Andy updated you on the obsessions of Southern Africa, so it's my turn to relate our financial status. Even though we didn't have to buy visas in most of these countries, the whole region was quite expensive, thanks to a combination of Western-priced supermarkets, developed-world hotel standards, and pricey national parks and safaris. But there were still a few good deals. Here are the details.
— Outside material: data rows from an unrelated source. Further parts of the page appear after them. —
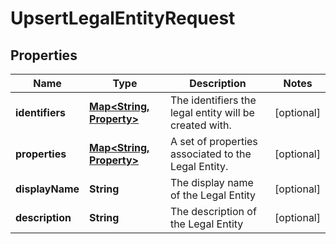 

# UpsertLegalEntityRequest

## Properties

Name | Type | Description | Notes
------------ | ------------- | ------------- | -------------
**identifiers** | [**Map&lt;String, Property&gt;**](Property.md) | The identifiers the legal entity will be created with. |  [optional]
**properties** | [**Map&lt;String, Property&gt;**](Property.md) | A set of properties associated to the Legal Entity. |  [optional]
**displayName** | **String** | The display name of the Legal Entity |  [optional]
**description** | **String** | The description of the Legal Entity |  [optional]




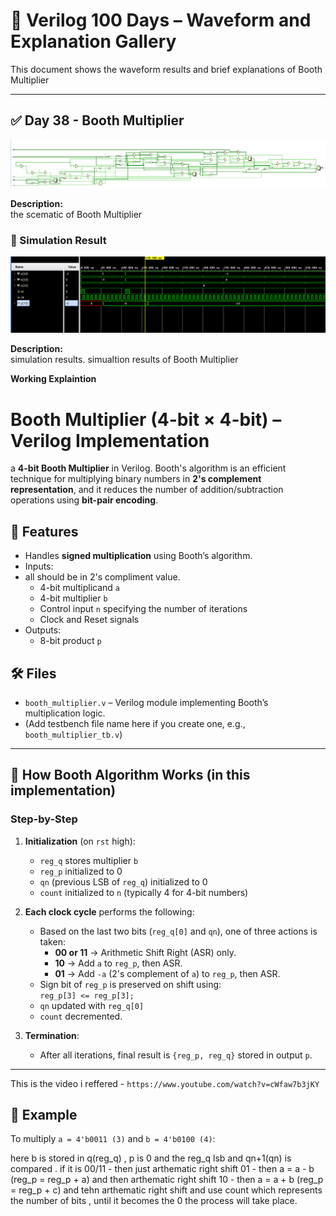 

# 📘 Verilog 100 Days – Waveform and Explanation Gallery

This document shows the waveform results and brief explanations of Booth Multiplier

---

## ✅ Day 38 - Booth Multiplier

 

![Arithmetic Logic Unit](./images/booth_schematic.png)

**Description:**  
  the scematic of Booth Multiplier




### 🔬 Simulation Result

![Simulation Waveform](./images/booth_sim.png)

**Description:**  
simulation results.
simualtion results of Booth Multiplier


**Working Explaintion**


# Booth Multiplier (4-bit × 4-bit) – Verilog Implementation

 a **4-bit Booth Multiplier** in Verilog. Booth's algorithm is an efficient technique for multiplying binary numbers in **2's complement representation**, and it reduces the number of addition/subtraction operations using **bit-pair encoding**.

## 📌 Features

- Handles **signed multiplication** using Booth’s algorithm.
- Inputs:
- all should be in 2's compliment value.
  - 4-bit multiplicand `a`
  - 4-bit multiplier `b`
  - Control input `n` specifying the number of iterations
  - Clock and Reset signals
- Outputs:
  - 8-bit product `p`

## 🛠️ Files

- `booth_multiplier.v` – Verilog module implementing Booth’s multiplication logic.
- (Add testbench file name here if you create one, e.g., `booth_multiplier_tb.v`)

---

## 📘 How Booth Algorithm Works (in this implementation)

### Step-by-Step

1. **Initialization** (on `rst` high):
   - `reg_q` stores multiplier `b`
   - `reg_p` initialized to 0
   - `qn` (previous LSB of `reg_q`) initialized to 0
   - `count` initialized to `n` (typically 4 for 4-bit numbers)

2. **Each clock cycle** performs the following:
   - Based on the last two bits (`reg_q[0]` and `qn`), one of three actions is taken:
     - **00 or 11** → Arithmetic Shift Right (ASR) only.
     - **10** → Add `a` to `reg_p`, then ASR.
     - **01** → Add `-a` (2's complement of `a`) to `reg_p`, then ASR.
   - Sign bit of `reg_p` is preserved on shift using:  
     `reg_p[3] <= reg_p[3];`
   - `qn` updated with `reg_q[0]`
   - `count` decremented.

3. **Termination**:
   - After all iterations, final result is `{reg_p, reg_q}` stored in output `p`.

---
This is the video i reffered -  `https://www.youtube.com/watch?v=cWfaw7b3jKY`

## 🧮 Example

To multiply `a = 4'b0011 (3)` and `b = 4'b0100 (4)`:


here b is stored in q(reg_q) , p is 0 and 
the reg_q lsb and qn+1(qn) is compared .
if it is 
00/11 - then just arthematic right shift
01 - then a = a - b (reg_p = reg_p + a) and then arthematic right shift
10 - then a = a + b (reg_p = reg_p + c) and tehn arthematic right shift
and use count which represents the number of bits , until it becomes the 0 the process will take place.



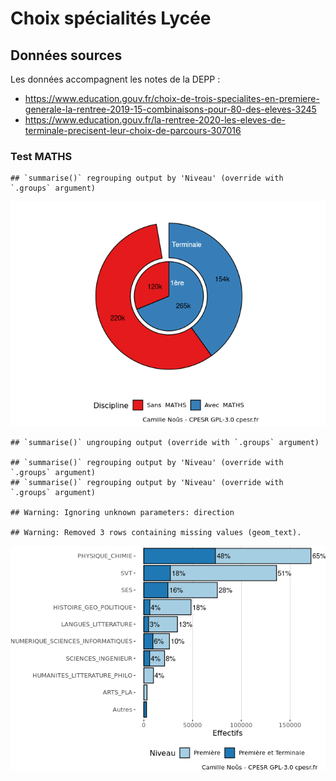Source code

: Choix spécialités Lycée
================

## Données sources

Les données accompagnent les notes de la DEPP :

  - <https://www.education.gouv.fr/choix-de-trois-specialites-en-premiere-generale-la-rentree-2019-15-combinaisons-pour-80-des-eleves-3245>
  - <https://www.education.gouv.fr/la-rentree-2020-les-eleves-de-terminale-precisent-leur-choix-de-parcours-307016>

### Test MATHS

    ## `summarise()` regrouping output by 'Niveau' (override with `.groups` argument)

![](SpécialitésLycée_files/figure-gfm/stat.global-1.png)<!-- -->

    ## `summarise()` ungrouping output (override with `.groups` argument)

    ## `summarise()` regrouping output by 'Niveau' (override with `.groups` argument)
    ## `summarise()` regrouping output by 'Niveau' (override with `.groups` argument)

    ## Warning: Ignoring unknown parameters: direction

    ## Warning: Removed 3 rows containing missing values (geom_text).

![](SpécialitésLycée_files/figure-gfm/stat.spec-1.png)<!-- -->
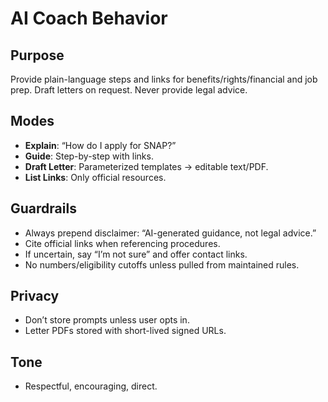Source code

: # AI Coach Behavior

## Purpose
Provide plain-language steps and links for benefits/rights/financial and job prep. Draft letters on request. Never provide legal advice.

## Modes
- **Explain**: “How do I apply for SNAP?”
- **Guide**: Step-by-step with links.
- **Draft Letter**: Parameterized templates → editable text/PDF.
- **List Links**: Only official resources.

## Guardrails
- Always prepend disclaimer: “AI-generated guidance, not legal advice.”
- Cite official links when referencing procedures.
- If uncertain, say “I’m not sure” and offer contact links.
- No numbers/eligibility cutoffs unless pulled from maintained rules.

## Privacy
- Don’t store prompts unless user opts in.
- Letter PDFs stored with short-lived signed URLs.

## Tone
- Respectful, encouraging, direct.

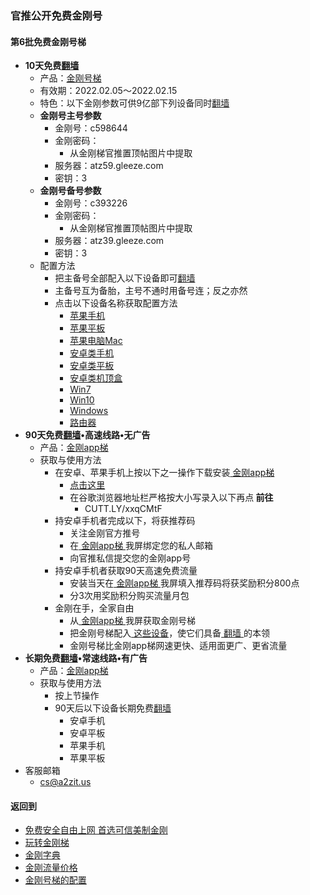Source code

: ### 官推公开免费金刚号
#### 第6批免费金刚号梯
- <strong>10天免费[翻墙](https://github.com/a2zitpro/web/blob/master/LadderFree/kkDictionary/OverTheWall.md)</strong>
  - 产品：[金刚号梯](https://github.com/a2zitpro/web/blob/master/LadderFree/kkDictionary/KKLadderKKID.md)
  - 有效期：2022.02.05～2022.02.15
  - 特色：以下金刚参数可供9亿部下列设备同时[翻墙](https://github.com/a2zitpro/web/blob/master/LadderFree/kkDictionary/OverTheWall.md)
  - <strong>金刚号主号参数</strong>
    - 金刚号：c598644
    - 金刚密码：
      - 从金刚梯官推置顶帖图片中提取
    - 服务器：atz59.gleeze.com
    - 密钥：3
  - <strong>金刚号备号参数</strong>
    - 金刚号：c393226
    - 金刚密码：
      - 从金刚梯官推置顶帖图片中提取
    - 服务器：atz39.gleeze.com
    - 密钥：3
  - 配置方法
    - 把主备号全部配入以下设备即可[翻墙](https://github.com/a2zitpro/web/blob/master/LadderFree/kkDictionary/OverTheWall.md)
    - 主备号互为备胎，主号不通时用备号连；反之亦然
    - 点击以下设备名称获取配置方法
      - [苹果手机](https://github.com/a2zitpro/web/blob/master/LadderFree/Apple/iPhone/KKLadderKKID/KKLadderKKIDConfigure.md)
      - [苹果平板](https://github.com/a2zitpro/web/blob/master/LadderFree/Apple/iPad/KKLadderKKID/KKLadderKKIDConfigure.md)
      - [苹果电脑Mac](https://github.com/a2zitpro/web/blob/master/LadderFree/Apple/MacOS/KKLadderKKID/KKLadderKKIDConfigure.md)
      - [安卓类手机](https://github.com/a2zitpro/web/blob/master/LadderFree/Android/Phone/KKLadderKKID/KKLadderKKIDConfigure.md)
      - [安卓类平板](https://github.com/a2zitpro/web/blob/master/LadderFree/Android/Pad/KKLadderKKID/KKLadderKKIDConfigure.md)
      - [安卓类机顶盒](https://github.com/a2zitpro/web/blob/master/LadderFree/Android/TVBox/KKLadderKKID/KKLadderKKIDConfigure.md)
      - [Win7](https://github.com/a2zitpro/web/blob/master/LadderFree/Windows/Win7/KKLadderKKID/KKLadderKKIDConfigure.md)
      - [Win10](https://github.com/a2zitpro/web/blob/master/LadderFree/Windows/Win10/KKLadderKKID/KKLadderKKIDConfigure.md)
      - [Windows](https://github.com/a2zitpro/web/blob/master/LadderFree/Windows/WinAllVersion/KKLadderAPP/KKLadderAPPConfigure.md)
      - [路由器](https://github.com/a2zitpro/web/blob/master/LadderFree/Router/KKIDConfigration.md)
- <strong> 90天免费[翻墙](https://github.com/a2zitpro/web/blob/master/LadderFree/kkDictionary/OverTheWall.md)•高速线路•无广告</strong>
  - 产品：[金刚app梯](https://github.com/a2zitpro/web/blob/master/LadderFree/kkDictionary/KKLadderAPP.md)
  - 获取与使用方法
    - 在安卓、苹果手机上按以下之一操作下载安装[ 金刚app梯 ](https://github.com/a2zitpro/web/blob/master/LadderFree/kkDictionary/KKLadderAPP.md)
      - [ 点击这里 ](https://CUTT.LY/xxqCMtF)
      - 在谷歌浏览器地址栏严格按大小写录入以下再点<strong> 前往</strong> 
        - CUTT.LY/xxqCMtF
    - 持安卓手机者完成以下，将获推荐码
      - 关注金刚官方推号
      - 在[ 金刚app梯 ](https://github.com/a2zitpro/web/blob/master/LadderFree/kkDictionary/KKLadderAPP.md)我屏绑定您的私人邮箱
      - 向官推私信提交您的金刚app号
    - 持安卓手机者获取90天高速免费流量
      - 安装当天在[ 金刚app梯 ](https://github.com/a2zitpro/web/blob/master/LadderFree/kkDictionary/KKLadderAPP.md)我屏填入推荐码将获奖励积分800点
      - 分3次用奖励积分购买流量月包
    - 金刚在手，全家自由
      - 从[ 金刚app梯 ](https://github.com/a2zitpro/web/blob/master/LadderFree/kkDictionary/KKLadderAPP.md)我屏获取金刚号梯
      - 把金刚号梯配入[ 这些设备](https://github.com/a2zitpro/web/blob/master/LadderFree/kkDictionary/KKLadderConfigration/KKLadderConfigration.md)，使它们具备[ 翻墙 ](https://github.com/a2zitpro/web/blob/master/LadderFree/kkDictionary/OverTheWall.md)的本领
      - 金刚号梯比金刚app梯网速更快、适用面更广、更省流量
- <strong>长期免费[翻墙](https://github.com/a2zitpro/web/blob/master/LadderFree/kkDictionary/OverTheWall.md)•常速线路•有广告</strong>
  - 产品：[金刚app梯](https://github.com/a2zitpro/web/blob/master/LadderFree/kkDictionary/KKLadderAPP.md)
  - 获取与使用方法
    - 按上节操作
    - 90天后以下设备长期免费[翻墙](https://github.com/a2zitpro/web/blob/master/LadderFree/kkDictionary/OverTheWall.md)
      - 安卓手机
      - 安卓平板
      - 苹果手机
      - 苹果平板
- 客服邮箱
    - cs@a2zit.us


#### 返回到
- [免费安全自由上网 首选可信美制金刚](https://github.com/a2zitpro/web/blob/master/%E5%BE%80%E5%90%8E%E7%BF%BB.md)
- [玩转金刚梯](https://github.com/a2zitpro/web/blob/master/LadderFree/A.md)
- [金刚字典](https://github.com/a2zitpro/web/blob/master/LadderFree/kkDictionary/KKDictionary.md)
- [金刚流量价格](https://github.com/a2zitpro/web/blob/master/LadderFree/kkDictionary/Price/KKDTPrice.md)
- [金刚号梯的配置](https://github.com/a2zitpro/web/blob/master/LadderFree/kkDictionary/KKLadderConfigration/KKLadderConfigration.md)

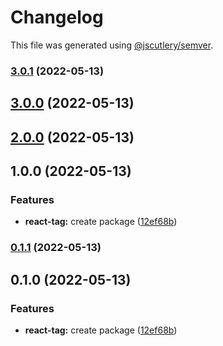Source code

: # Changelog

This file was generated using [@jscutlery/semver](https://github.com/jscutlery/semver).

### [3.0.1](https://gitlab.migoinc.com/migotv/paintbox/compare/react-tag@3.0.0...react-tag@3.0.1) (2022-05-13)

## [3.0.0](https://gitlab.migoinc.com/migotv/paintbox/compare/react-tag@2.0.0...react-tag@3.0.0) (2022-05-13)

## [2.0.0](https://gitlab.migoinc.com/migotv/paintbox/compare/react-tag@1.0.0...react-tag@2.0.0) (2022-05-13)

## 1.0.0 (2022-05-13)


### Features

* **react-tag:** create package ([12ef68b](https://gitlab.migoinc.com/migotv/paintbox/commit/12ef68b5592bc6d952aff52da539415d5e131f19))

### [0.1.1](https://gitlab.migoinc.com/migotv/paintbox/compare/react-tag-0.1.0...react-tag-0.1.1) (2022-05-13)

## 0.1.0 (2022-05-13)


### Features

* **react-tag:** create package ([12ef68b](https://gitlab.migoinc.com/migotv/paintbox/commit/12ef68b5592bc6d952aff52da539415d5e131f19))
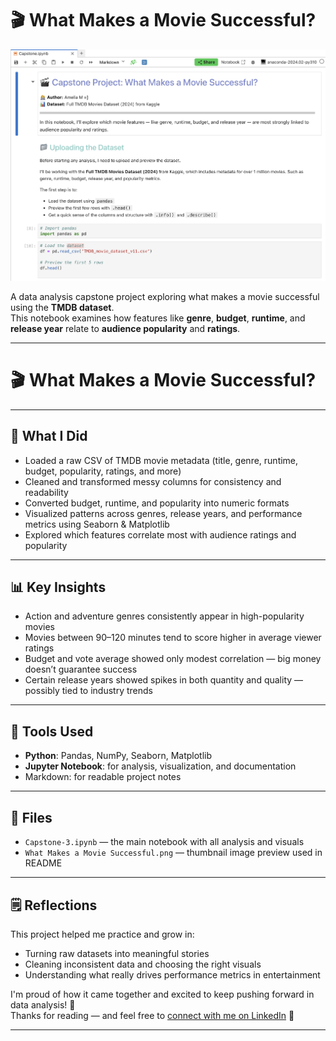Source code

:# 🎬 What Makes a Movie Successful?

<p align="center">
  <img src="What%20Makes%20a%20Movie%20Successful.png" alt="What Makes a Movie Successful" width="600"/>
</p>

A data analysis capstone project exploring what makes a movie successful using the **TMDB dataset**.  
This notebook examines how features like **genre**, **budget**, **runtime**, and **release year** relate to **audience popularity** and **ratings**.

---

# 🎬 What Makes a Movie Successful?

---

## 🧠 What I Did

- Loaded a raw CSV of TMDB movie metadata (title, genre, runtime, budget, popularity, ratings, and more)
- Cleaned and transformed messy columns for consistency and readability
- Converted budget, runtime, and popularity into numeric formats
- Visualized patterns across genres, release years, and performance metrics using Seaborn & Matplotlib
- Explored which features correlate most with audience ratings and popularity

---

## 📊 Key Insights

- Action and adventure genres consistently appear in high-popularity movies
- Movies between 90–120 minutes tend to score higher in average viewer ratings
- Budget and vote average showed only modest correlation — big money doesn’t guarantee success
- Certain release years showed spikes in both quantity and quality — possibly tied to industry trends

---

## 🔧 Tools Used

- **Python**: Pandas, NumPy, Seaborn, Matplotlib
- **Jupyter Notebook**: for analysis, visualization, and documentation
- Markdown: for readable project notes

---

## 📁 Files

- `Capstone-3.ipynb` — the main notebook with all analysis and visuals
- `What Makes a Movie Successful.png` — thumbnail image preview used in README

---

## 🗒️ Reflections

This project helped me practice and grow in:
- Turning raw datasets into meaningful stories
- Cleaning inconsistent data and choosing the right visuals
- Understanding what really drives performance metrics in entertainment

I'm proud of how it came together and excited to keep pushing forward in data analysis! 🚀  
Thanks for reading — and feel free to [connect with me on LinkedIn](#) 💬

---


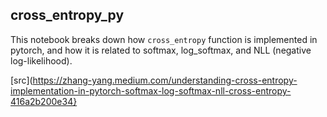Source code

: ## cross_entropy_py

This notebook breaks down how `cross_entropy` function is implemented in pytorch, and how it is related to softmax, log_softmax, and NLL (negative log-likelihood).

[src](https://zhang-yang.medium.com/understanding-cross-entropy-implementation-in-pytorch-softmax-log-softmax-nll-cross-entropy-416a2b200e34}

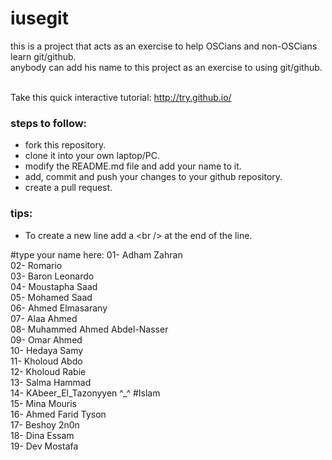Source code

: # iusegit

this is a project that acts as an exercise to help OSCians and non-OSCians learn git/github.<br/>
anybody can add his name to this project as an exercise to using git/github.<br/> <br/>

Take this quick interactive tutorial: http://try.github.io/ <br/>

### steps to follow:
* fork this repository.
* clone it into your own laptop/PC.
* modify the README.md file and add your name to it.
* add, commit and push your changes to your github repository.
* create a pull request.

### tips:

* To create a new line add a \<br /\> at the end of the line.

#type your name here:
01- Adham Zahran<br/>
02- Romario<br/>
03- Baron Leonardo<br/>
04- Moustapha Saad <br/>
05- Mohamed Saad<br/>
06- Ahmed Elmasarany <br/>
07- Alaa Ahmed <br/>
08- Muhammed Ahmed Abdel-Nasser <br/>
09- Omar Ahmed<br/>
10- Hedaya Samy<br/>
11- Kholoud Abdo<br/>
12- Kholoud Rabie<br/>
13- Salma Hammad<br/>
14- KAbeer_El_Tazonyyen ^_^ #Islam <br/>
15- Mina Mouris <br/>
16- Ahmed Farid Tyson <br/>
17- Beshoy 2n0n <br/>
18- Dina Essam <br/>
19- Dev Mostafa <br/>
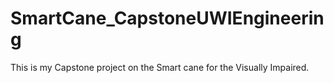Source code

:# SmartCane_CapstoneUWIEngineering
This is my Capstone project on the Smart cane for the Visually Impaired. 
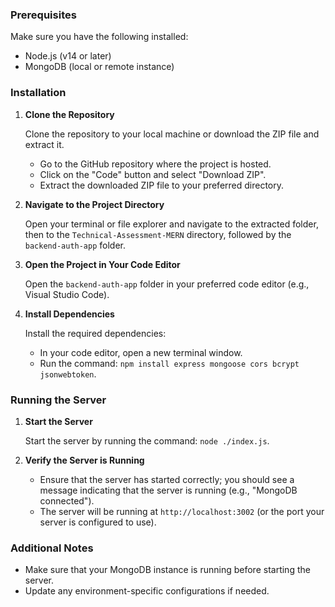 ### Prerequisites

Make sure you have the following installed:
- Node.js (v14 or later)
- MongoDB (local or remote instance)

### Installation

1. **Clone the Repository**

   Clone the repository to your local machine or download the ZIP file and extract it.

   - Go to the GitHub repository where the project is hosted.
   - Click on the "Code" button and select "Download ZIP".
   - Extract the downloaded ZIP file to your preferred directory.

2. **Navigate to the Project Directory**

   Open your terminal or file explorer and navigate to the extracted folder, then to the `Technical-Assessment-MERN` directory, followed by the `backend-auth-app` folder.

3. **Open the Project in Your Code Editor**

   Open the `backend-auth-app` folder in your preferred code editor (e.g., Visual Studio Code).

4. **Install Dependencies**

   Install the required dependencies:

   - In your code editor, open a new terminal window.
   - Run the command: `npm install express mongoose cors bcrypt jsonwebtoken`.

### Running the Server

1. **Start the Server**

   Start the server by running the command: `node ./index.js`.

2. **Verify the Server is Running**

   - Ensure that the server has started correctly; you should see a message indicating that the server is running (e.g., "MongoDB connected").
   - The server will be running at `http://localhost:3002` (or the port your server is configured to use).

### Additional Notes

- Make sure that your MongoDB instance is running before starting the server.
- Update any environment-specific configurations if needed.

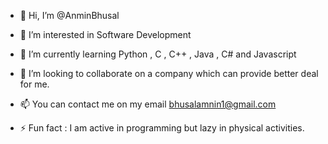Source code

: - 👋 Hi, I’m @AnminBhusal
- 👀 I’m interested in Software Development
- 🌱 I’m currently learning Python , C , C++ , Java , C# and Javascript
- 💞️ I’m looking to collaborate on a company which can provide better deal for me.
- 📫 You can contact me on my email bhusalamnin1@gmail.com
  
- ⚡ Fun fact : I am active in programming but lazy in physical activities.

<!---
AnminBhusal/AnminBhusal is a ✨ special ✨ repository because its `README.md` (this file) appears on your GitHub profile.
You can click the Preview link to take a look at your changes.
--->
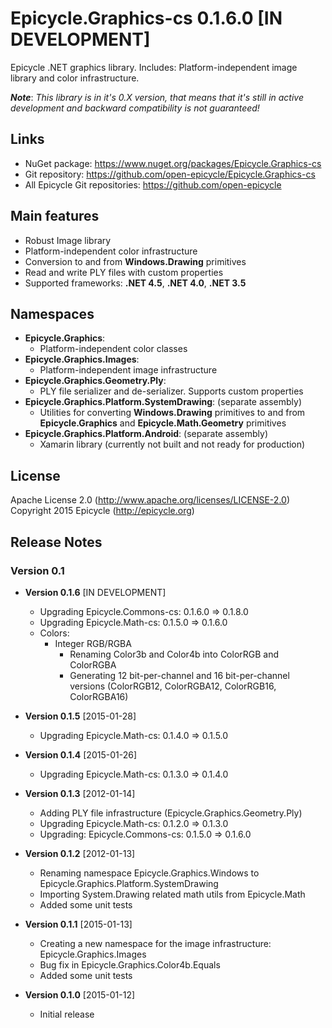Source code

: # Epicycle.Graphics-cs 0.1.6.0 [IN DEVELOPMENT]
Epicycle .NET graphics library. Includes: Platform-independent image library and color infrastructure.

***Note***: *This library is in it's 0.X version, that means that it's still in active development and backward compatibility is not guaranteed!*

## Links
* NuGet package: https://www.nuget.org/packages/Epicycle.Graphics-cs
* Git repository: https://github.com/open-epicycle/Epicycle.Graphics-cs
* All Epicycle Git repositories: https://github.com/open-epicycle

## Main features
* Robust Image library
* Platform-independent color infrastructure
* Conversion to and from **Windows.Drawing** primitives
* Read and write PLY files with custom properties
* Supported frameworks: **.NET 4.5**, **.NET 4.0**, **.NET 3.5**

## Namespaces
* **Epicycle.Graphics**:
  * Platform-independent color classes
* **Epicycle.Graphics.Images**:
  * Platform-independent image infrastructure
* **Epicycle.Graphics.Geometry.Ply**:
  * PLY file serializer and de-serializer. Supports custom properties
* **Epicycle.Graphics.Platform.SystemDrawing**: (separate assembly)
  * Utilities for converting **Windows.Drawing** primitives to and from **Epicycle.Graphics** and **Epicycle.Math.Geometry** primitives
* **Epicycle.Graphics.Platform.Android**: (separate assembly)
  * Xamarin library (currently not built and not ready for production)
  
## License
Apache License 2.0 (http://www.apache.org/licenses/LICENSE-2.0)
Copyright 2015 Epicycle (http://epicycle.org)

## Release Notes
### Version 0.1 

* **Version 0.1.6** [IN DEVELOPMENT]
  * Upgrading Epicycle.Commons-cs: 0.1.6.0 => 0.1.8.0
  * Upgrading Epicycle.Math-cs: 0.1.5.0 => 0.1.6.0
  * Colors:
    * Integer RGB/RGBA
      * Renaming Color3b and Color4b into ColorRGB and ColorRGBA
      * Generating 12 bit-per-channel and 16 bit-per-channel versions (ColorRGB12, ColorRGBA12, ColorRGB16, ColorRGBA16)
  
* **Version 0.1.5** [2015-01-28]
  * Upgrading Epicycle.Math-cs: 0.1.4.0 => 0.1.5.0

* **Version 0.1.4** [2015-01-26]
  * Upgrading Epicycle.Math-cs: 0.1.3.0 => 0.1.4.0

* **Version 0.1.3** [2012-01-14]
  * Adding PLY file infrastructure (Epicycle.Graphics.Geometry.Ply)
  * Upgrading Epicycle.Math-cs: 0.1.2.0 => 0.1.3.0
  * Upgrading: Epicycle.Commons-cs: 0.1.5.0 => 0.1.6.0

* **Version 0.1.2** [2012-01-13]
  * Renaming namespace Epicycle.Graphics.Windows to Epicycle.Graphics.Platform.SystemDrawing
  * Importing System.Drawing related math utils from Epicycle.Math
  * Added some unit tests

* **Version 0.1.1** [2015-01-13]
  * Creating a new namespace for the image infrastructure: Epicycle.Graphics.Images
  * Bug fix in Epicycle.Graphics.Color4b.Equals
  * Added some unit tests

* **Version 0.1.0** [2015-01-12]
  * Initial release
Madagascar: $184/day. Madagascar is actually really, really cheap once you get there, but flying there cost us each about $900 roundtrip from Johannesburg. (If you're coming from America or Europe, double that.) Since we were in Madagascar for 18 days, this added $100 a day to our average. The only other really expensive thing there was a last-minute internal flight that cost us about $170 pp (adding another $20/day). Road travel, street and restaurant food, hotels, and national parks are a fantastic deal, however, so if you can manage to swim to Madagascar, it's a very budget-friendly place to travel...
Zimbabwe: $144/day. Surprisingly expensive for a country whose economy collapsed just a short time ago, Zimbabwe doesn't have particularly cheap rooms, food, or national parks ($30 per person for Victoria Falls felt especially outrageous). It would be a good place to have a tent of your own, and/or a car that you could sleep in...
Botswana: $131/day. Another country where we could have really used a tent! Game drives and boat trips in Chobe National Park are good value, but you can't get a room outside of the park in Kasane for less than $50. We managed to find cheap food and decently-priced tours in most places, but there are just no budget hotels in Botswana.
Namibia: $100/day. Don't let that average fool you--Namibia may be the most expensive country in Africa. We only got it down to $100 by renting the cheapest car possible and a tent with a friend and camping our way around the country. Public transit is particularly outrageously expensive...when you can even find it. We had to hitch a lot to get to Windhoek from the north.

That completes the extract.